HL Deb 08 February 1988 vol 493 cc92-3WA
Lord Allen of Abbeydale

asked Her Majesty's Government:

Whether they have now had an opportunity of reconsidering the reply given by Lord Skelmersdale to the debate on 7th December last on the report of the European Communities Committee on Social Security in the European Community.

Lord Skelmersdale

The Government congratulate and are grateful to the Committee and to all those who gave evidence to it for their valuable role in adding to our information on this relatively little known topic and raising public awareness of this important field of activity. We are also grateful to all those Members of the House who contributed to the debate.

I hope that, in expressing the Government's inability to endorse all the Committee's recommendations in full, I did not give the impression that we undervalued its work or failed to appreciate the importance of the issues involved. On reflection, my reply perhaps concentrated too much on the conclusions of the report with which the Government disagree and did not give sufficient emphasis to the considerable areas of agreement.

The Government agree completely with the Committee that harmonisation, in the sense of standardisation, of the social security systems of the member states is neither possible nor, indeed, appropriate but that some other forms of harmonisation, including the acceptance of agreed principles, are desirable. We also endorse the point that such limited harmonisation should not prevent or discourage innovation by member states.

The Government are at one with the Committee in agreeing that more research and information gathering and collation should be conducted by the Commission in these important areas identified by the Committee.

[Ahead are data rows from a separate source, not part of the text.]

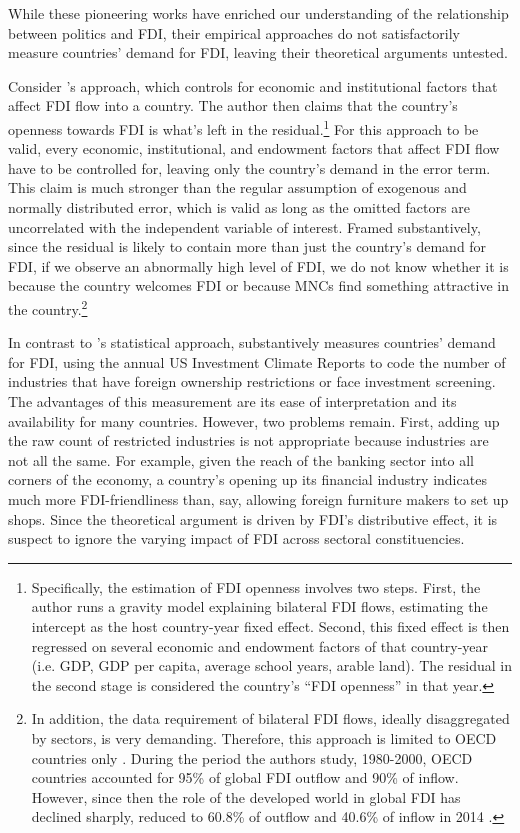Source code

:While these pioneering works have enriched our understanding of the relationship
between politics and FDI, their empirical approaches do not satisfactorily
measure countries' demand for FDI, leaving their theoretical arguments untested.

Consider \citet{Pinto2013}'s approach, which controls for economic and
institutional factors that affect FDI flow into a country. The author then
claims that the country's openness towards FDI is what's left in the
residual.\footnote{Specifically, the estimation of FDI openness involves two
steps. First, the author runs a gravity model explaining bilateral FDI flows,
estimating the intercept as the host country-year fixed effect. Second, this
fixed effect is then regressed on several economic and endowment factors of that
country-year (i.e. GDP, GDP per capita, average school years, arable land). The
residual in the second stage is considered the country's ``FDI openness'' in
that year.} For this approach to be valid, every economic, institutional, and
endowment factors that affect FDI flow have to be controlled for, leaving only
the country's demand in the error term. This claim is much stronger than the
regular assumption of exogenous and normally distributed error, which is valid
as long as the omitted factors are uncorrelated with the independent variable of
interest. Framed substantively, since the residual is likely to contain more
than just the country's demand for FDI, if we observe an abnormally high level
of FDI, we do not know whether it is because the country welcomes FDI or because
MNCs find something attractive in the country.\footnote{In addition, the data
requirement of bilateral FDI flows, ideally disaggregated by sectors, is very
demanding. Therefore, this approach is limited to OECD countries only
\citep{Pinto2008}. During the period the authors study, 1980-2000, OECD
countries accounted for 95\% of global FDI outflow and 90\% of inflow. However,
since then the role of the developed world in global FDI has declined sharply,
reduced to 60.8\% of outflow and 40.6\% of inflow in 2014 \citep{UNCTAD2015}.}

In contrast to \citet{Pinto2013}'s statistical approach, \citet{Pandya2014,
Pandya2016} substantively measures countries' demand for FDI, using the annual
US Investment Climate Reports to code the number of industries that have foreign
ownership restrictions or face investment screening. The advantages of this
measurement are its ease of interpretation and its availability for many
countries. However, two problems remain. First, adding up the raw count of
restricted industries is not appropriate because industries are not all the
same. For example, given the reach of the banking sector into all corners of the
economy, a country's opening up its financial industry indicates much more
FDI-friendliness than, say, allowing foreign furniture makers to set up shops.
Since the theoretical argument is driven by FDI's distributive effect, it is
suspect to ignore the varying impact of FDI across sectoral constituencies.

The most specific recommendation of the Committee was that "there should be a right to a basic level of social assistance throughout the Community". We agree wholeheartedly with the sentiment behind this recommendation, and of course the United Kingdom already has such a system. Nonetheless, as the Committee point out—and the Government agree—because of the very wide variety of provision between states and the lack of resources available to some of them to enable them to make radical changes in this respect, the possibility of achieving this is, at present, remote.